March 23–26, 2011: Jim Crandell reported that there is a possible "game changing" proposal that could keep the Kings in Sacramento. It was later reported, however, that the Maloofs had rejected this plan which calls for a renovation of Power Balance Pavilion.
March 28, 2011: The Orange County Register reported that an official in the city of Sacramento had sent a letter to the city of Anaheim insisting that they cease negotiations with the Kings because of a $73,725,000 loan that is owed to the capital city by the Maloofs. Kings co-owner quickly shot back, saying that the letter was "below the belt" and that Sacramento should "not interfere with our business." The next day, the Los Angeles Times reported that California state senate president pro tempore Steinberg (D-Sacramento) is considering legislation that would prevent the Kings from moving until the debt is paid in full.
March 29, 2011: The city of Anaheim unanimously approved a 75 million dollar bond to bring Honda Center up to modern NBA standards.

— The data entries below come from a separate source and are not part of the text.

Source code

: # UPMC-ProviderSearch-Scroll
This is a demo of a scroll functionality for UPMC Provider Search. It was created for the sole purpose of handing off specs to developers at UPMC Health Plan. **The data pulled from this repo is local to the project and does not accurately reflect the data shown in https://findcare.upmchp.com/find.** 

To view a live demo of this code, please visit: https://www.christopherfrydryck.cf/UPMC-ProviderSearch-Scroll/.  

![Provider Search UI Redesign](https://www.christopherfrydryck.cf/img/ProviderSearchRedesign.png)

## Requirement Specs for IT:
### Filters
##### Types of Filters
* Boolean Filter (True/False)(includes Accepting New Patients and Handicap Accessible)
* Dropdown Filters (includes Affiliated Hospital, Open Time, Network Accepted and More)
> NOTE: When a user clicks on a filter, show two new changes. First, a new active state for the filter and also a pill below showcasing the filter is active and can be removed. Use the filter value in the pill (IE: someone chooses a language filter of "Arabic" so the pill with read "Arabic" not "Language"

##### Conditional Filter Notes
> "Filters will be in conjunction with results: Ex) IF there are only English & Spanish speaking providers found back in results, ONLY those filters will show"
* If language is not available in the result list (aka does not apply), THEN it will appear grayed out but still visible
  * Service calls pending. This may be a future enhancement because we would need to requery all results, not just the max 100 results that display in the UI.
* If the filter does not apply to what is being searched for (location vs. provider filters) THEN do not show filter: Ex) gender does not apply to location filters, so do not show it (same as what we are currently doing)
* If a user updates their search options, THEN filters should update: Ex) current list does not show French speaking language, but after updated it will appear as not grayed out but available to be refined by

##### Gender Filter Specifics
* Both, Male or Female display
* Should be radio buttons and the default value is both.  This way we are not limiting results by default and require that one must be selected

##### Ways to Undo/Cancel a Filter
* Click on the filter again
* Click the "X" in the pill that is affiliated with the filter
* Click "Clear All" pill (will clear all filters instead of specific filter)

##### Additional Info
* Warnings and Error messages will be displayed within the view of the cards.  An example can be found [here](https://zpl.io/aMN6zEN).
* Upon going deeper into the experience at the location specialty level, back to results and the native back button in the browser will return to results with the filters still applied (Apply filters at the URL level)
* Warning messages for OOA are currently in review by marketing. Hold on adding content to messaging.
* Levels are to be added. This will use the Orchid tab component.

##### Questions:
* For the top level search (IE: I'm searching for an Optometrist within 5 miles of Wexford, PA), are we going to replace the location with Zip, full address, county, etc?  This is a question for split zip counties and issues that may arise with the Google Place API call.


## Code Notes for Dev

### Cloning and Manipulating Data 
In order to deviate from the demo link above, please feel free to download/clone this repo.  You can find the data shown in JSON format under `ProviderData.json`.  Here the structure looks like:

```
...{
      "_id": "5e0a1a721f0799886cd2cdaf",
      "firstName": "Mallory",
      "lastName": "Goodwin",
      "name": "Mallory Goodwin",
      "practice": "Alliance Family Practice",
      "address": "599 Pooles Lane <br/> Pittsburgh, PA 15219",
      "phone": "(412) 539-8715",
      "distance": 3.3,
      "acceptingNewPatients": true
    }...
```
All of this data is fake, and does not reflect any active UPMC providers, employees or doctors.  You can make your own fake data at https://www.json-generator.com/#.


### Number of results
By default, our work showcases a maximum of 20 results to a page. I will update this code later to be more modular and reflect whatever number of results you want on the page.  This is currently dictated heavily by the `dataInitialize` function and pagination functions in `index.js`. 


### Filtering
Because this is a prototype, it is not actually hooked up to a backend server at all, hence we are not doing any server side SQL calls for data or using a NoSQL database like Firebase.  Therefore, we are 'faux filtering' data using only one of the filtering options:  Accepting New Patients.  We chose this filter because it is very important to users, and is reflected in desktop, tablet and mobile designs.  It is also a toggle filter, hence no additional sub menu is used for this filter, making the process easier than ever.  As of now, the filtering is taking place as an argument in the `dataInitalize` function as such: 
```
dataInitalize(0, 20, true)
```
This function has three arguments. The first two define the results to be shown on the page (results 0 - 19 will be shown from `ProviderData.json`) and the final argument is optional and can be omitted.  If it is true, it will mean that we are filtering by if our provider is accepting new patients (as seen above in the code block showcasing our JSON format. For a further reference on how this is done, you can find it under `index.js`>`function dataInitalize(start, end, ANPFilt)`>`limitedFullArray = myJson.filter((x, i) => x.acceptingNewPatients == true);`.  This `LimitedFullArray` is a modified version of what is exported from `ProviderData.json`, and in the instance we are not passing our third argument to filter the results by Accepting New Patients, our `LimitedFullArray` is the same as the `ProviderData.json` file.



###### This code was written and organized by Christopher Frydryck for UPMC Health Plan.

April 14, 2011: The NBA Board of Governors met at the St. Regis Hotel in New York City where George Maloof, on behalf of the majority owners, made his case to the other owners that relocation was advisable. Anaheim Mayor Tom Tait, Anaheim City Manager Tom Wood, Anaheim Ducks owner Henry Samueli, and Anaheim Arena Management official Michael Schulman all attended the meetings to make the argument for relocation to their city. Sacramento mayor Kevin Johnson also attended the meetings and made the case why the Kings should remain in California's capital city or why Sacramento deserves a new team if the Kings leave. Johnson also announced during his presentation that Ron Burkle, a billionaire credited with helping keep the Pittsburgh Penguins in their home town, wanted to purchase the Kings franchise and keep them in Sacramento. Burkle's firm later sent out a press release confirming his interest in purchasing the Kings and keeping the NBA in Sacramento. The Orange County Register also reported that the fate of the Kings may be known by Friday, April 15.
April 15, 2011: At an NBA Board of Governors meeting at the St. Regis Hotel in New York City, the NBA moved the relocation filing deadline for the Kings from March 18 to May 2.
April 18, 2011: The Kings' second deadline to file for relocation. An extension to May 2 was granted on April 15.
April 29, 2011: The Orange County Register reported that the relocation committee headed by Oklahoma City Thunder owner has suggested that the Kings remain in Sacramento. In response, Anaheim Ducks owner Henry Samueli upped his offer to the Maloofs, promising to pay for up to 70 million dollars in upgrades to Honda Center. He also reportedly secured 30 million dollars (to counter the 10 million that Sacramento mayor Kevin Johnson secured) in corporate funding and a six-year television deal that would pay out 24 million dollars annually. Samueli also upped his personal loan to the Maloofs to 75 million dollars and offered to buy a minority stake in the Kings. Following this report, the Maloofs have not filed for relocation and the relocation committee has not changed their reported suggestion.
May 2, 2011: George Maloof announces that the Kings will remain in Sacramento for at least one more season.
Cities considered future sites for the Kings
Due to the 2011 NBA lockout negotiations, the programmed preseason schedule, along with the first two weeks of the regular season, were scraped, and a two-game preseason was set for each team once the lockout concluded.